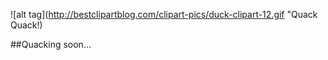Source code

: ![alt tag](http://bestclipartblog.com/clipart-pics/duck-clipart-12.gif "Quack Quack!)

##Quacking soon...

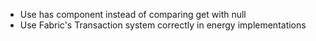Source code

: - Use has component instead of comparing get with null
- Use Fabric's Transaction system correctly in energy implementations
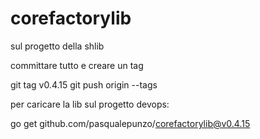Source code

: # corefactorylib

sul progetto della shlib 

committare tutto e creare un tag

git tag v0.4.15
git push origin --tags

 

 

per caricare la lib sul progetto devops:

go get github.com/pasqualepunzo/corefactorylib@v0.4.15
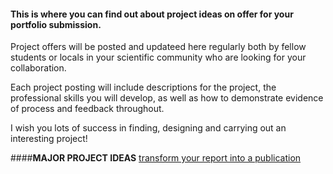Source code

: #### This is where you can find out about project ideas on offer for your portfolio submission.
Project offers will be posted and updateed here regularly both by fellow students or locals in your scientific community who are looking for your collaboration. 

Each project posting will include descriptions for the project, the professional skills you will develop, as well as how to demonstrate evidence of process and feedback throughout.

I wish you lots of success in finding, designing and carrying out an interesting project!

####**MAJOR PROJECT IDEAS**
[transform your report into a publication](https://github.com/vulifesciences/PortfolioProjects/blob/master/peer-reviewed%20publication)

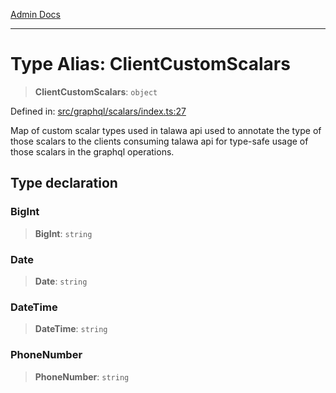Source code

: [Admin Docs](/)

***

# Type Alias: ClientCustomScalars

> **ClientCustomScalars**: `object`

Defined in: [src/graphql/scalars/index.ts:27](https://github.com/PalisadoesFoundation/talawa-api/blob/5c2e90552414053c7e52a1a2621c3724f43bf6ad/src/graphql/scalars/index.ts#L27)

Map of custom scalar types used in talawa api used to annotate the type of those scalars to the clients consuming talawa api for type-safe usage of those scalars in the graphql operations.

## Type declaration

### BigInt

> **BigInt**: `string`

### Date

> **Date**: `string`

### DateTime

> **DateTime**: `string`

### PhoneNumber

> **PhoneNumber**: `string`
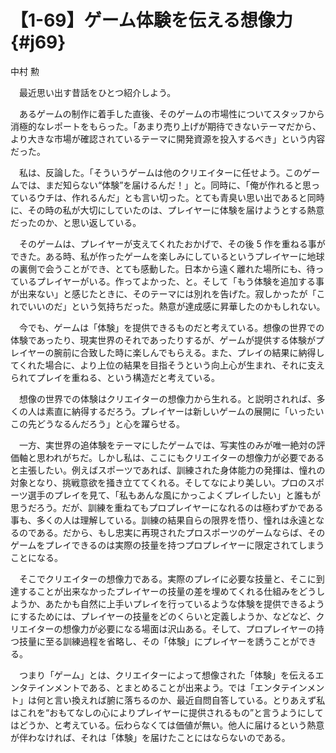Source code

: # 【1-69】ゲーム体験を伝える想像力{#j69}

<div class="author">中村 勲</div>

　最近思い出す昔話をひとつ紹介しよう。

　あるゲームの制作に着手した直後、そのゲームの市場性についてスタッフから消極的なレポートをもらった。「あまり売り上げが期待できないテーマだから、より大きな市場が確認されているテーマに開発資源を投入するべき」という内容だった。

　私は、反論した。「そういうゲームは他のクリエイターに任せよう。このゲームでは、まだ知らない“体験”を届けるんだ！」と。同時に、「俺が作れると思っているウチは、作れるんだ」とも言い切った。とても青臭い思い出であると同時に、その時の私が大切にしていたのは、プレイヤーに体験を届けようとする熱意だったのか、と思い返している。

　そのゲームは、プレイヤーが支えてくれたおかげで、その後 5 作を重ねる事ができた。ある時、私が作ったゲームを楽しみにしているというプレイヤーに地球の裏側で会うことができ、とても感動した。日本から遠く離れた場所にも、待っているプレイヤーがいる。作ってよかった、と。そして「もう体験を追加する事が出来ない」と感じたときに、そのテーマには別れを告げた。寂しかったが「これでいいのだ」という気持ちだった。熱意が達成感に昇華したのかもしれない。

　今でも、ゲームは「体験」を提供できるものだと考えている。想像の世界での体験であったり、現実世界のそれであったりするが、ゲームが提供する体験がプレイヤーの腕前に合致した時に楽しんでもらえる。また、プレイの結果に納得してくれた場合に、より上位の結果を目指そうという向上心が生まれ、それに支えられてプレイを重ねる、という構造だと考えている。

　想像の世界での体験はクリエイターの想像力から生れる。と説明されれば、多くの人は素直に納得するだろう。プレイヤーは新しいゲームの展開に「いったいこの先どうなるんだろう」と心を躍らせる。

　一方、実世界の追体験をテーマにしたゲームでは、写実性のみが唯一絶対の評価軸と思われがちだ。しかし私は、ここにもクリエイターの想像力が必要であると主張したい。例えばスポーツであれば、訓練された身体能力の発揮は、憧れの対象となり、挑戦意欲を掻き立ててくれる。そしてなにより美しい。プロのスポーツ選手のプレイを見て、「私もあんな風にかっこよくプレイしたい」と誰もが思うだろう。だが、訓練を重ねてもプロプレイヤーになれるのは極わずかである事も、多くの人は理解している。訓練の結果自らの限界を悟り、憧れは永遠となるのである。だから、もし忠実に再現されたプロスポーツのゲームならば、そのゲームをプレイできるのは実際の技量を持つプロプレイヤーに限定されてしまうことになる。

　そこでクリエイターの想像力である。実際のプレイに必要な技量と、そこに到達することが出来なかったプレイヤーの技量の差を埋めてくれる仕組みをどうしようか、あたかも自然に上手いプレイを行っているような体験を提供できるようにするためには、プレイヤーの技量をどのくらいと定義しようか、などなど、クリエイターの想像力が必要になる場面は沢山ある。そして、プロプレイヤーの持つ技量に至る訓練過程を省略し、その「体験」にプレイヤーを誘うことができる。

　つまり「ゲーム」とは、クリエイターによって想像された「体験」を伝えるエンタテインメントである、とまとめることが出来よう。では「エンタテインメント」は何と言い換えれば腑に落ちるのか、最近自問自答している。とりあえず私はこれを“おもてなしの心によりプレイヤーに提供されるもの”と言うようにしてはどうか、と考えている。伝わらなくては価値が無い。他人に届けるという熱意が伴わなければ、それは「体験」を届けたことにはならないのである。
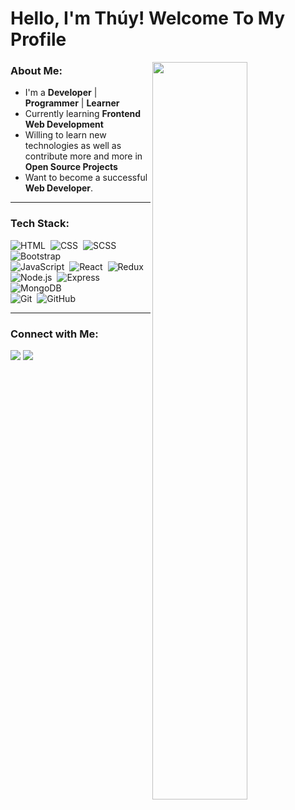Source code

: <h1 > Hello, I'm Thúy! Welcome To My Profile </h1>
<img align="right" src="https://media.giphy.com/media/L1R1tvI9svkIWwpVYr/giphy.gif" width=55% /> 

### About Me: 
- I'm a **Developer** | **Programmer** | **Learner**
- Currently learning **Frontend Web Development** 
- Willing to learn new technologies as well as contribute more and more in **Open Source Projects** 
- Want to become a successful **Web Developer**. 


---

### Tech Stack:
![HTML](https://img.shields.io/badge/-HTML-05122A?style=flat&logo=HTML5)&nbsp;
![CSS](https://img.shields.io/badge/-CSS-05122A?style=flat&logo=CSS3&logoColor=1572B6)&nbsp;
![SCSS](https://img.shields.io/badge/Sass-05122A?style=flat&logo=sass&logoColor=c76494)&nbsp;
![Bootstrap](https://img.shields.io/badge/-Bootstrap-05122A?style=flat&logo=bootstrap&logoColor=563D7C)\
![JavaScript](https://img.shields.io/badge/-JavaScript-05122A?style=flat&logo=javascript)&nbsp;
![React](https://img.shields.io/badge/-React-05122A?style=flat&logo=react)&nbsp;
![Redux](https://img.shields.io/badge/Redux-05122A?style=flat&logo=redux&logoColor=593D88)&nbsp;\
![Node.js](https://img.shields.io/badge/-Node.js-05122A?style=flat&logo=node.js)&nbsp;
![Express](https://img.shields.io/badge/Express.js-05122A?style=flat&logo=express&logoColor=white)&nbsp;
![MongoDB](https://img.shields.io/badge/-MongoDB-05122A?style=flat-square&logo=mongodb)&nbsp;\
![Git](https://img.shields.io/badge/-Git-05122A?style=flat&logo=git)&nbsp;
![GitHub](https://img.shields.io/badge/-GitHub-05122A?style=flat&logo=github)&nbsp;

---

### Connect with Me:
<p align="left">
<a href="https://www.linkedin.com/in/minhthuy266/"><img src="https://img.shields.io/badge/-Thu%C3%BD%20Nguy%E1%BB%85n-0077B5?style=flat&logo=Linkedin&logoColor=white"/></a>
<a href="mailto:thuy.nguyenminh266@gmail.com"><img src="https://img.shields.io/badge/-thuy.nguyenminh266@gmail.com-D14836?style=flat&logo=Gmail&logoColor=white"/></a>
</p>
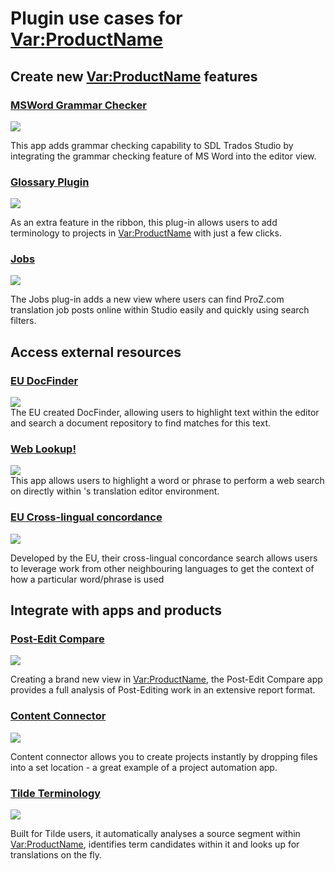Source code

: # Plugin use cases for <Var:ProductName>

## Create new <Var:ProductName> features

### [MSWord Grammar Checker](https://appstore.sdl.com/language/app/msword-grammar-checker/392/)

<img style="display:block; " src="images/MSWordGrammarChecker.png" />

This app adds grammar checking capability to SDL Trados Studio by integrating the grammar checking feature of MS Word into the editor view.

### [Glossary Plugin](https://appstore.sdl.com/language/app/glossary-plugin/365/)

<img style="display:block; " src="images/Glossaryplugin.png" />

As an extra feature in the ribbon, this plug-in allows users to add terminology to projects in <Var:ProductName> with just a few clicks.

### [Jobs](https://appstore.sdl.com/language/app/jobs/463/)

<img style="display:block; " src="images/Jobs.png" />

The Jobs plug-in adds a new view where users can find ProZ.com translation job posts online within Studio easily and quickly using search filters.

## Access external resources

### [EU DocFinder]()

<img style="display:block; " src="images/eudocfinder.jpg" />
The EU created DocFinder, allowing users to highlight text within the editor and search a document repository to find matches for this text.

### [Web Lookup!](https://appstore.sdl.com/language/app/web-lookup/455/)

<img style="display:block; " src="images/weblookup.png" />
This app allows users to highlight a word or phrase to perform a web search on directly within <Var:ProductName>'s translation editor environment.

### [EU Cross-lingual concordance]()

<img style="display:block; " src="images/eucrosslingual.jpg" />

Developed by the EU, their cross-lingual concordance search allows users to leverage work from other neighbouring languages to get the context of how a particular word/phrase is used

## Integrate with apps and products

### [Post-Edit Compare](https://appstore.sdl.com/language/app/post-edit-compare/610/)

<img style="display:block; " src="images/PostEditCompare.jpg" />

Creating a brand new view in <Var:ProductName>, the Post-Edit Compare app provides a full analysis of Post-Editing work in an extensive report format.

### [Content Connector]()

<img style="display:block; " src="images/contentconnector.jpg" />

Content connector allows you to create projects instantly by dropping files into a set location - a great example of a project automation app.

### [Tilde Terminology](https://appstore.sdl.com/language/app/tilde-terminology-plugin/511/)

<img style="display:block; " src="images/TildeTerminology.png" />

Built for Tilde users, it automatically analyses a source segment within <Var:ProductName>, identifies term candidates within it and looks up for translations on the fly.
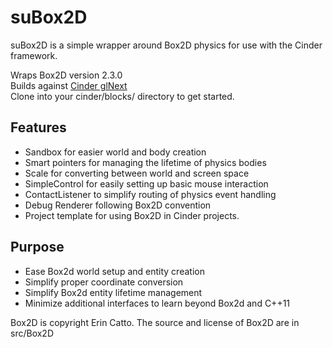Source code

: # suBox2D

suBox2D is a simple wrapper around Box2D physics for use with the Cinder framework.

Wraps Box2D version 2.3.0  
Builds against [Cinder glNext](https://github.com/cinder/cinder/tree/glNext)  
Clone into your cinder/blocks/ directory to get started.

## Features
- Sandbox for easier world and body creation
- Smart pointers for managing the lifetime of physics bodies
- Scale for converting between world and screen space
- SimpleControl for easily setting up basic mouse interaction
- ContactListener to simplify routing of physics event handling
- Debug Renderer following Box2D convention
- Project template for using Box2D in Cinder projects.

## Purpose
- Ease Box2d world setup and entity creation
- Simplify proper coordinate conversion
- Simplify Box2d entity lifetime management
- Minimize additional interfaces to learn beyond Box2d and C++11

Box2D is copyright Erin Catto. The source and license of Box2D are in src/Box2D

++++++

[Exercise directions] What lines in the listing above contain the word "world"? Show each one.

[Written solution]
- Sandbox for easier world and body creation
- Scale for converting between world and screen space
- Ease Box2d world setup and entity creation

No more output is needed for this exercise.